• **INFORMATION GIVEN**:
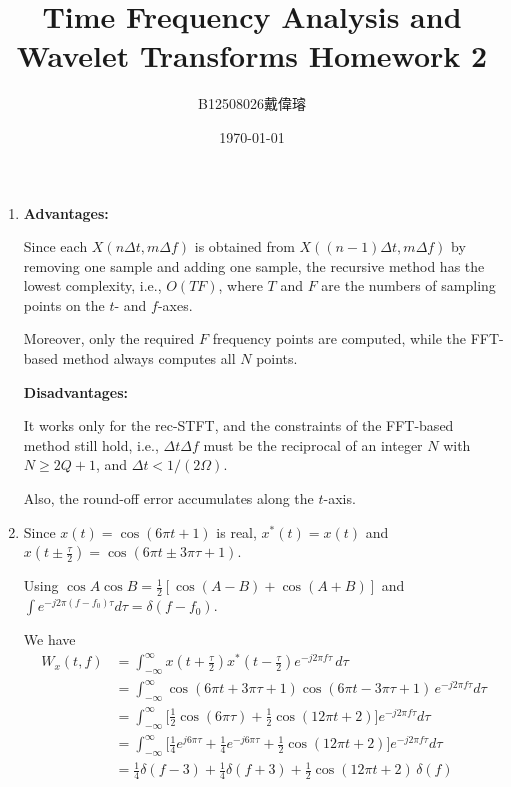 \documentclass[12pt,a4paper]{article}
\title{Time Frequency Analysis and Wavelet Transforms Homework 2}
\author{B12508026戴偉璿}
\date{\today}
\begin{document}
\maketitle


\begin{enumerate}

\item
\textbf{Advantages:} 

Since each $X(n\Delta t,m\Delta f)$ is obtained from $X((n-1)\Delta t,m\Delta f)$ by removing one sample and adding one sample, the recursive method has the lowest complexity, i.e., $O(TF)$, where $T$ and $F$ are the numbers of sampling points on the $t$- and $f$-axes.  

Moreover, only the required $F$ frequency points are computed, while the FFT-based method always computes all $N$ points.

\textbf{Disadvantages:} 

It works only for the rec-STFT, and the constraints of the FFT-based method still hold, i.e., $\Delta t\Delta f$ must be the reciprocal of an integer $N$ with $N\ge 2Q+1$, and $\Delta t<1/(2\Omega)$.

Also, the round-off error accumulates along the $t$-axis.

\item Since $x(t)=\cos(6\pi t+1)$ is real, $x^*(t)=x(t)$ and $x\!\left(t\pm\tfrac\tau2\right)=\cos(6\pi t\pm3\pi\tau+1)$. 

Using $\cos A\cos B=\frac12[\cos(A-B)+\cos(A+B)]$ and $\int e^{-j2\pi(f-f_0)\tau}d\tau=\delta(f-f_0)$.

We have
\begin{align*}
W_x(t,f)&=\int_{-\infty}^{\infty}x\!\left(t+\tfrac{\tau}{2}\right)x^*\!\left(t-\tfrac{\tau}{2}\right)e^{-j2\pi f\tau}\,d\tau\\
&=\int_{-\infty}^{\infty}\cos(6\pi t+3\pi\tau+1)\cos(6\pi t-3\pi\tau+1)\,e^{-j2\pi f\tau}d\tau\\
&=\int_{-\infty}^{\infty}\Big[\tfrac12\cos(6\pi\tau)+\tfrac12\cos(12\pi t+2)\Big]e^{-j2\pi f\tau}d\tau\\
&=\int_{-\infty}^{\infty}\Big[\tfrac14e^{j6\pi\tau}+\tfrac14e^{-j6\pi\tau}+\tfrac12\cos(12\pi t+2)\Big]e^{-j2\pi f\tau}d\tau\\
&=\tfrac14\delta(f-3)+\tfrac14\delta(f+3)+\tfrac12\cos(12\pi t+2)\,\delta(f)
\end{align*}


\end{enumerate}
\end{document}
---
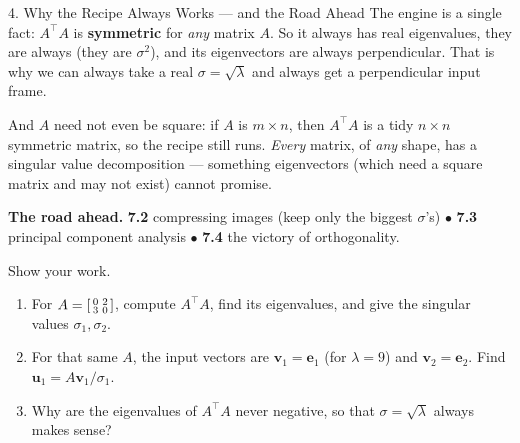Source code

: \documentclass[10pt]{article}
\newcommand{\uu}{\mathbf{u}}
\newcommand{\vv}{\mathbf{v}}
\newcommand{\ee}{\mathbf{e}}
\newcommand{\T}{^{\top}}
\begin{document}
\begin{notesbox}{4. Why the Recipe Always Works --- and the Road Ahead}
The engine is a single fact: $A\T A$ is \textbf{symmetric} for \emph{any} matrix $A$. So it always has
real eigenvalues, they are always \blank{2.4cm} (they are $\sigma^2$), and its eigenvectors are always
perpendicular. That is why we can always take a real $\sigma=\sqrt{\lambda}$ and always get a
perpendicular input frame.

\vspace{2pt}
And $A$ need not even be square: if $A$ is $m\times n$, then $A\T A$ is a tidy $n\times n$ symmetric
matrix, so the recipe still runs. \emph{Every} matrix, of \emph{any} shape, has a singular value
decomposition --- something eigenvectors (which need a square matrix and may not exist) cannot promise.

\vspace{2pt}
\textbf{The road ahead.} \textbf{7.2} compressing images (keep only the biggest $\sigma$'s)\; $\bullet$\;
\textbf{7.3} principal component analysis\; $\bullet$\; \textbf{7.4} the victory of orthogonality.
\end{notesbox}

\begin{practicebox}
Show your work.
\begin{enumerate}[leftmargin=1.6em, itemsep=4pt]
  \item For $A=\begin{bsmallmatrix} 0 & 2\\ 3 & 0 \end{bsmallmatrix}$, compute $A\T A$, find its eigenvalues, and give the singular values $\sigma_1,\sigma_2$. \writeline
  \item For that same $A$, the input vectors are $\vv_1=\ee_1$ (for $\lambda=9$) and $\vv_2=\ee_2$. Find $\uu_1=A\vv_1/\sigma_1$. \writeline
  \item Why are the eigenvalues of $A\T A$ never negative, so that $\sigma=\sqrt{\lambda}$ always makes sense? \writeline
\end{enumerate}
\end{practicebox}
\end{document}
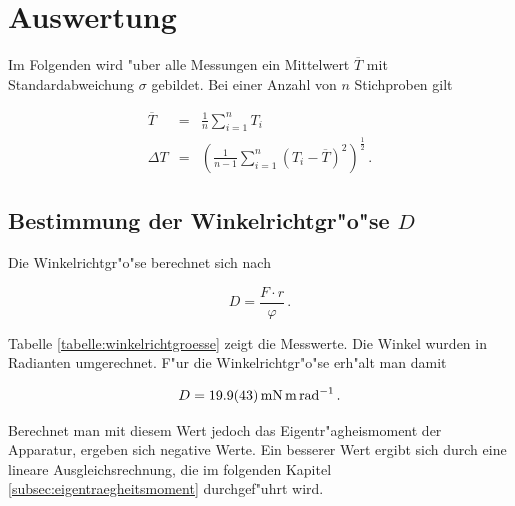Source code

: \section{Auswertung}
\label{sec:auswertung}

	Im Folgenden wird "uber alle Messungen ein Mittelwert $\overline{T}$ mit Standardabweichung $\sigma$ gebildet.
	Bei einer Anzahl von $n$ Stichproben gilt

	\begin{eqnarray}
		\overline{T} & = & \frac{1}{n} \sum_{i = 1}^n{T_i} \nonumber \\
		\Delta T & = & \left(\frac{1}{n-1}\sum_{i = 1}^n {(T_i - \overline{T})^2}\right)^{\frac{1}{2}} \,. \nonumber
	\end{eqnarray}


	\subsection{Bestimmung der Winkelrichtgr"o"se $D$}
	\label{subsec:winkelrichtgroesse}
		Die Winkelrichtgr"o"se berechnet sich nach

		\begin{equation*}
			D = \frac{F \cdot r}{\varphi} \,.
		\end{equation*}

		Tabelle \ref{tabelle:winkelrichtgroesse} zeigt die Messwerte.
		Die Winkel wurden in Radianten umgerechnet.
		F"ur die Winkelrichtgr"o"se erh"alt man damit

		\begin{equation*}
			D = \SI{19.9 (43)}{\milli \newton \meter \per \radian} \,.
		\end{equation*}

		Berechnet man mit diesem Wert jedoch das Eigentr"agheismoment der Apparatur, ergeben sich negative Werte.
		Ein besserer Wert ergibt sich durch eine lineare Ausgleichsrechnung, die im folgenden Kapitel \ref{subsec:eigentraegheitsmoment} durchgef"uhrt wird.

• **PROBLEM STATEMENT**: If the string "symmetric" is in a line of the entries, pick that line out.

• **OUTPUT FOR THIS EXERCISE**:
The engine is a single fact: $A\T A$ is \textbf{symmetric} for \emph{any} matrix $A$. So it always has
And $A$ need not even be square: if $A$ is $m\times n$, then $A\T A$ is a tidy $n\times n$ symmetric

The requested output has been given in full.